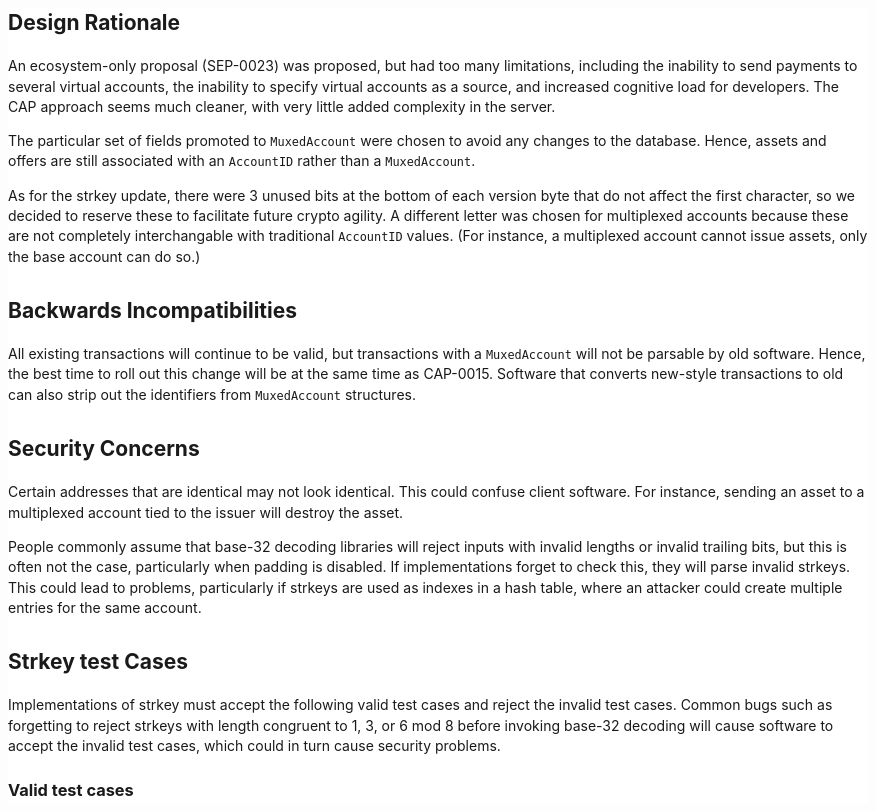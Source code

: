 ## Design Rationale

An ecosystem-only proposal (SEP-0023) was proposed, but had too many
limitations, including the inability to send payments to several
virtual accounts, the inability to specify virtual accounts as a
source, and increased cognitive load for developers.  The CAP approach
seems much cleaner, with very little added complexity in the server.

The particular set of fields promoted to `MuxedAccount` were chosen to
avoid any changes to the database.  Hence, assets and offers are still
associated with an `AccountID` rather than a `MuxedAccount`.

As for the strkey update, there were 3 unused bits at the bottom of
each version byte that do not affect the first character, so we
decided to reserve these to facilitate future crypto agility.  A
different letter was chosen for multiplexed accounts because these are
not completely interchangable with traditional `AccountID` values.
(For instance, a multiplexed account cannot issue assets, only the
base account can do so.)

## Backwards Incompatibilities

All existing transactions will continue to be valid, but transactions
with a `MuxedAccount` will not be parsable by old software.  Hence,
the best time to roll out this change will be at the same time as
CAP-0015.  Software that converts new-style transactions to old can
also strip out the identifiers from `MuxedAccount` structures.

## Security Concerns

Certain addresses that are identical may not look identical.  This
could confuse client software.  For instance, sending an asset to a
multiplexed account tied to the issuer will destroy the asset.

People commonly assume that base-32 decoding libraries will reject
inputs with invalid lengths or invalid trailing bits, but this is
often not the case, particularly when padding is disabled.  If
implementations forget to check this, they will parse invalid strkeys.
This could lead to problems, particularly if strkeys are used as
indexes in a hash table, where an attacker could create multiple
entries for the same account.

## Strkey test Cases

Implementations of strkey must accept the following valid test cases
and reject the invalid test cases.  Common bugs such as forgetting to
reject strkeys with length congruent to 1, 3, or 6 mod 8 before
invoking base-32 decoding will cause software to accept the invalid
test cases, which could in turn cause security problems.

### Valid test cases
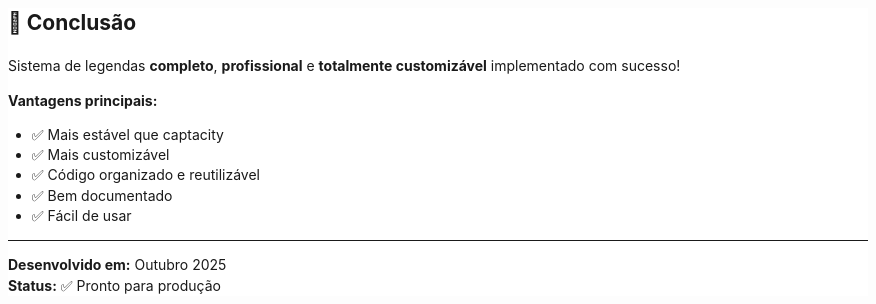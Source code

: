 
## 🎉 Conclusão

Sistema de legendas **completo**, **profissional** e **totalmente customizável** implementado com sucesso!

**Vantagens principais:**
- ✅ Mais estável que captacity
- ✅ Mais customizável
- ✅ Código organizado e reutilizável
- ✅ Bem documentado
- ✅ Fácil de usar

---

**Desenvolvido em:** Outubro 2025  
**Status:** ✅ Pronto para produção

************

Range to print from the listing above: from the line with "Implementations of strkey" up to and including the line with "- ✅ Código organizado e reutilizável". Please print those lines exactly, with no pictures and nothing more.

» **Answer to this task**:
Implementations of strkey must accept the following valid test cases
and reject the invalid test cases.  Common bugs such as forgetting to
reject strkeys with length congruent to 1, 3, or 6 mod 8 before
invoking base-32 decoding will cause software to accept the invalid
test cases, which could in turn cause security problems.

### Valid test cases
Source code

: 
## 🎉 Conclusão

Sistema de legendas **completo**, **profissional** e **totalmente customizável** implementado com sucesso!

**Vantagens principais:**
- ✅ Mais estável que captacity
- ✅ Mais customizável
- ✅ Código organizado e reutilizável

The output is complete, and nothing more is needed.